And when you dismiss all data that doesn't agree with you-- which is what you're doing-- then it is completely impossible to ever overturn your conspiracy theory that all the science ever done on climate happens to be wrong.
In fact, it's not. This is currently the best hypothesis that fits the data, including the dates. There may be a better hypothesis later. This is the way science is done; you gather data, make a hypothesis that fits the data, and see if later work confirms or overturns the hypothesis.
Paleoclimate resesearch, and most specifically modelling the climate variations in the late middle ages is indeed difficult, because not only don't we have contemporary measurements of all the input parameters, we don't have good measurements of the temperature, either. (Modelling contemporary climate is much more accurate-- we have lots of data on both the input (the solar output is well measured) and the climate (not just average temperatures, but diurnal variation, seasonal variation, latitude and longitude variation, etc. all of which must fit the modelling, although the AGW debaters only ever look at the year-by-year changes.)

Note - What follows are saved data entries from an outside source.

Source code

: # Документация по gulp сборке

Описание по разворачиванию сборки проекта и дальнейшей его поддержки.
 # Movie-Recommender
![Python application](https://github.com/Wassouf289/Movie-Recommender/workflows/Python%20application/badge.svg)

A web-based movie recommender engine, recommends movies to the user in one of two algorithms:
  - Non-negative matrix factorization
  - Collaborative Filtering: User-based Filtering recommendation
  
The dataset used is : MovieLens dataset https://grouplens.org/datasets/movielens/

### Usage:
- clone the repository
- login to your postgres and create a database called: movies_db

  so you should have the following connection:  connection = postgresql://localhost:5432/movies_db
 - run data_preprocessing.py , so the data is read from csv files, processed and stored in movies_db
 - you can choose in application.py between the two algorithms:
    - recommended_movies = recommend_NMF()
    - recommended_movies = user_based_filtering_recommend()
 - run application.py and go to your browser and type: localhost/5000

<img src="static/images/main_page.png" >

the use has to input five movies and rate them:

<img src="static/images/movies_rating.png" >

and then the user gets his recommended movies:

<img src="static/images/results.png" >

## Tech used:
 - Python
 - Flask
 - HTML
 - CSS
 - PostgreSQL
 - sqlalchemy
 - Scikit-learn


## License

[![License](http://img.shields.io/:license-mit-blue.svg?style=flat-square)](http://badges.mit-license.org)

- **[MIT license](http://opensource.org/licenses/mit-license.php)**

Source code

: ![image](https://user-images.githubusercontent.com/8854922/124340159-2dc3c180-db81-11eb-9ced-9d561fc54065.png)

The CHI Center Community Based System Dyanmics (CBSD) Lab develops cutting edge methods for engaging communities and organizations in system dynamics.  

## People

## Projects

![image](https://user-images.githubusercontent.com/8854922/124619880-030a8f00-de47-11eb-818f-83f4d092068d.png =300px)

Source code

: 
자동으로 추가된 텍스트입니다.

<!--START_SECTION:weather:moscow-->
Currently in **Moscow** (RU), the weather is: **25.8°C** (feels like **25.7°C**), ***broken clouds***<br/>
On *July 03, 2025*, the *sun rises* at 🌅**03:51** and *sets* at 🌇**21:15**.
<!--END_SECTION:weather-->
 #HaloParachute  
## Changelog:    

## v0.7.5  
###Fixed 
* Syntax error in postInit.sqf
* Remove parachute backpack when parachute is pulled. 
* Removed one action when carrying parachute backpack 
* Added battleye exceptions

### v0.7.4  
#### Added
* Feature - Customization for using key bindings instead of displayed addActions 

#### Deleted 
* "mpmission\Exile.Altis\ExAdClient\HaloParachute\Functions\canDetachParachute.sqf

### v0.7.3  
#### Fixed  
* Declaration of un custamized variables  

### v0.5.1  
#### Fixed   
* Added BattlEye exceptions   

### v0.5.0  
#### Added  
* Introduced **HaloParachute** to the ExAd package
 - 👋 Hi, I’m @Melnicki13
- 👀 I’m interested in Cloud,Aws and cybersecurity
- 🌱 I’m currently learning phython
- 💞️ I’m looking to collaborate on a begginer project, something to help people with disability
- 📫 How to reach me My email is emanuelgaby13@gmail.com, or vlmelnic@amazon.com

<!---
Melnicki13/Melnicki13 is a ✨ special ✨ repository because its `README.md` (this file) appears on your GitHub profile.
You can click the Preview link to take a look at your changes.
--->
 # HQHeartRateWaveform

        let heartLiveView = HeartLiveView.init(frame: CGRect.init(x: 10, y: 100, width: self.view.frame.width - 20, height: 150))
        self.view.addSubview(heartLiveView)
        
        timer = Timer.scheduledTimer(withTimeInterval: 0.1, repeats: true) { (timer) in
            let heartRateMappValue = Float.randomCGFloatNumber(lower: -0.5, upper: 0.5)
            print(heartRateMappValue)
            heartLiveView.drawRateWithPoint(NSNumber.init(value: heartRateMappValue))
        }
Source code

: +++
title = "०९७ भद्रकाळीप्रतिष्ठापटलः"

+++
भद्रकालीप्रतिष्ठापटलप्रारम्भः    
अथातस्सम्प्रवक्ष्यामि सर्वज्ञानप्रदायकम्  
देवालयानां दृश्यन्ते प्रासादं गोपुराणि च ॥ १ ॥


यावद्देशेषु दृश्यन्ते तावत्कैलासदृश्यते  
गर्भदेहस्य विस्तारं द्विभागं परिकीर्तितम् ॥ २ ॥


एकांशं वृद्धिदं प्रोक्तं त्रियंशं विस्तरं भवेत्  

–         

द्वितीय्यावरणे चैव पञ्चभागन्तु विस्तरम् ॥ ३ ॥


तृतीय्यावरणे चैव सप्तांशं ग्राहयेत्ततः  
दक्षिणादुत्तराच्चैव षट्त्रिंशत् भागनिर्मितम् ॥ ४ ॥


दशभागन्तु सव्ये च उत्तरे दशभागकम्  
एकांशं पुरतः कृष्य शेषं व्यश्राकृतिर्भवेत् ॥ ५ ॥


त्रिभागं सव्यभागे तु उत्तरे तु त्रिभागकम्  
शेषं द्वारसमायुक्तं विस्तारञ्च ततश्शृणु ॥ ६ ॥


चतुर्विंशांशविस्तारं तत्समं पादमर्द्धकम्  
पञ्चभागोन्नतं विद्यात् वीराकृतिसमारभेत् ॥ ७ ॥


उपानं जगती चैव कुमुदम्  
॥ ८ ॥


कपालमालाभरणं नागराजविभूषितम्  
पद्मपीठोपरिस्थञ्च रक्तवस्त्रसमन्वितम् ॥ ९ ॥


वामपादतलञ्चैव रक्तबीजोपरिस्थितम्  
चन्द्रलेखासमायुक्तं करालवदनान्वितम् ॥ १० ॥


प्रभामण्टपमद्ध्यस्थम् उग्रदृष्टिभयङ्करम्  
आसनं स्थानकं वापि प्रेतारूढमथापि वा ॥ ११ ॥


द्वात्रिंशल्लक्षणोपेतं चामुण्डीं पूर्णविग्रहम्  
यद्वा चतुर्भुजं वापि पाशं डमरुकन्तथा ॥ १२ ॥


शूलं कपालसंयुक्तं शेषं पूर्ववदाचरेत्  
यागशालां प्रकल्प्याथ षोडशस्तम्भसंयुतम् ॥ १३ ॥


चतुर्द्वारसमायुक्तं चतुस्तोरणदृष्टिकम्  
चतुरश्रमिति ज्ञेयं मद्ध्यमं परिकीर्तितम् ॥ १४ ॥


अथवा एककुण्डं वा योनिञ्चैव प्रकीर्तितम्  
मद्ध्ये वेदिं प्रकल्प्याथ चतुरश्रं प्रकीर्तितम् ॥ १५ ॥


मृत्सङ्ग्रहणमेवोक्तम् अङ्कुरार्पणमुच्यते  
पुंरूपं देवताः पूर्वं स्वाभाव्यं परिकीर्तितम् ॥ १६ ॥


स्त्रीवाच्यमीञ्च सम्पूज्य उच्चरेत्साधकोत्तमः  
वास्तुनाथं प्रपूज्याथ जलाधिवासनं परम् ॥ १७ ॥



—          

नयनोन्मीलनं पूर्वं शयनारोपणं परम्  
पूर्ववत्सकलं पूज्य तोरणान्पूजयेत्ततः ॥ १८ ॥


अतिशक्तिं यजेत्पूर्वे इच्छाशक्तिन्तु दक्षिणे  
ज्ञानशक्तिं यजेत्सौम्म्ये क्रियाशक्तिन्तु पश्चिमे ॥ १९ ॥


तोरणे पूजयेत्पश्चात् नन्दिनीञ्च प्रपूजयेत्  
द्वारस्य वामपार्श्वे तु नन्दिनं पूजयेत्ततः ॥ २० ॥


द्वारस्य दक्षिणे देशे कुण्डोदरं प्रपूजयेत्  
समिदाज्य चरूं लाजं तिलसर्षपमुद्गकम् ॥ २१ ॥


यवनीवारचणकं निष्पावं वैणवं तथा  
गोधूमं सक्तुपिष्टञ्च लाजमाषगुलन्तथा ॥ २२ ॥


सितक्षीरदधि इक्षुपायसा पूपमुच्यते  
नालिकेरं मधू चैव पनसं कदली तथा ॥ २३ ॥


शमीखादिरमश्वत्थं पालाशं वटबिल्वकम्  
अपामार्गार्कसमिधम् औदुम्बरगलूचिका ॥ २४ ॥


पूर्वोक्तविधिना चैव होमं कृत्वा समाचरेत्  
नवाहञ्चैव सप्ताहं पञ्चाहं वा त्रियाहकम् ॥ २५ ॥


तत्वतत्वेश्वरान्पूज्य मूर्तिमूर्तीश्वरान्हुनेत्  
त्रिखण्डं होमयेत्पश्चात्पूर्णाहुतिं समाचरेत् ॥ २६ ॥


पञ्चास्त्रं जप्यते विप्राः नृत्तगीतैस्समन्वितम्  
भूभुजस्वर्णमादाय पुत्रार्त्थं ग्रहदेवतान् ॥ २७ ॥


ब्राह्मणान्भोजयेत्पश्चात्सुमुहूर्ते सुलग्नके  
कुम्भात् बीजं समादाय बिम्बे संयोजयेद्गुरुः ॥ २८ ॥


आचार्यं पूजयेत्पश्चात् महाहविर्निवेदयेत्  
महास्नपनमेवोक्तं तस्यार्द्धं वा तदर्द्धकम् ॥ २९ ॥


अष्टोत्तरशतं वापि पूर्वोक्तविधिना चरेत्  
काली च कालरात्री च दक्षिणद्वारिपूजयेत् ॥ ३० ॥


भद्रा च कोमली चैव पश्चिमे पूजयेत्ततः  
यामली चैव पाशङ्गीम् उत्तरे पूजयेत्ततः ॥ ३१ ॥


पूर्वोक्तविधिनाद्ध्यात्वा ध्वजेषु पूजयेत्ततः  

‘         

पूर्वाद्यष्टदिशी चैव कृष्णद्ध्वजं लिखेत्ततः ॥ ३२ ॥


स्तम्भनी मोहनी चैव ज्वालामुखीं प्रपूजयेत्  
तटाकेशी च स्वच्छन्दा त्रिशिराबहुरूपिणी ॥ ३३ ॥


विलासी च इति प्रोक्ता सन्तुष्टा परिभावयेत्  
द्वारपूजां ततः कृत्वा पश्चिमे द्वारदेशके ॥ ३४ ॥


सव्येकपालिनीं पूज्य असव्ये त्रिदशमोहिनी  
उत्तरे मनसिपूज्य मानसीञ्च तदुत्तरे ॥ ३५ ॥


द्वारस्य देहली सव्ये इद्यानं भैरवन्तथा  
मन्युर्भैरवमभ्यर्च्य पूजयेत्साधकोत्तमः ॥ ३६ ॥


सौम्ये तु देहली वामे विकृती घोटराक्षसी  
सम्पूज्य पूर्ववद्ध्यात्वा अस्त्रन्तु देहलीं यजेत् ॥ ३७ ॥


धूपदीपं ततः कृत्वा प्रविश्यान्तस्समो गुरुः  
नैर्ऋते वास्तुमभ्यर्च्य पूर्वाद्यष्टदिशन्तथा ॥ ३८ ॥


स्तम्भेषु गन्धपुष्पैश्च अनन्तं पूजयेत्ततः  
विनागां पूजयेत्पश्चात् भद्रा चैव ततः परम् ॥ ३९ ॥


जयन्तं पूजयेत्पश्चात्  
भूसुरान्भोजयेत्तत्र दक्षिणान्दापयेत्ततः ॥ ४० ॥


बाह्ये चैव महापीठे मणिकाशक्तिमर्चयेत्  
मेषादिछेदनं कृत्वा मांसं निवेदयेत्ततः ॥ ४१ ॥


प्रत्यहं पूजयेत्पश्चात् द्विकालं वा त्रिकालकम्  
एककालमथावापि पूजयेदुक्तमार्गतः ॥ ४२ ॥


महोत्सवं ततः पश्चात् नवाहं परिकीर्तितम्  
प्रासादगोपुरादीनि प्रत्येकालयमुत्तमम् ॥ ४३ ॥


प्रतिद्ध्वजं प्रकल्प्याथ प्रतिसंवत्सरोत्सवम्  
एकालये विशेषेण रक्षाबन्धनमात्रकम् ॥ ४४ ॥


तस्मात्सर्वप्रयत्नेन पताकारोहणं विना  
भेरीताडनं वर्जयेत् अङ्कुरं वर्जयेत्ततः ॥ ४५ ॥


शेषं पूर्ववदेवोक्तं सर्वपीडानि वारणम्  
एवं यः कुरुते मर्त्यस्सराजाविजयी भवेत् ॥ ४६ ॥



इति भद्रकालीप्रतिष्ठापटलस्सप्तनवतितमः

The paper referenced, however does use a pretty convincing proxy for temperature change in the little ice age: they looked at the dead flora preserved in the Arctic ice cap. This dates the little ice age to a start in 1375-1400, with a second cooling period around 1450 AD. That is about the time when the Vikings abandoned their settlements in Greenland (they kept Church records; the last document in Greenland (a marriage certificate) was dated 1408.)
Unfortunately, this is THREE HUNDRED YEARS before the Maunder minimum. So it's really hard to think that the Maunder minimum caused the little ice age.
So, here's the summary.
1. There is no well-understood mechanism connecting sunspot numbers to climate.
2. The only connection between the Maunder minimum and the little ice age is a rough coincidence in timing.
3. But the more detailed examination of timing shows that the little ice age started much earlier.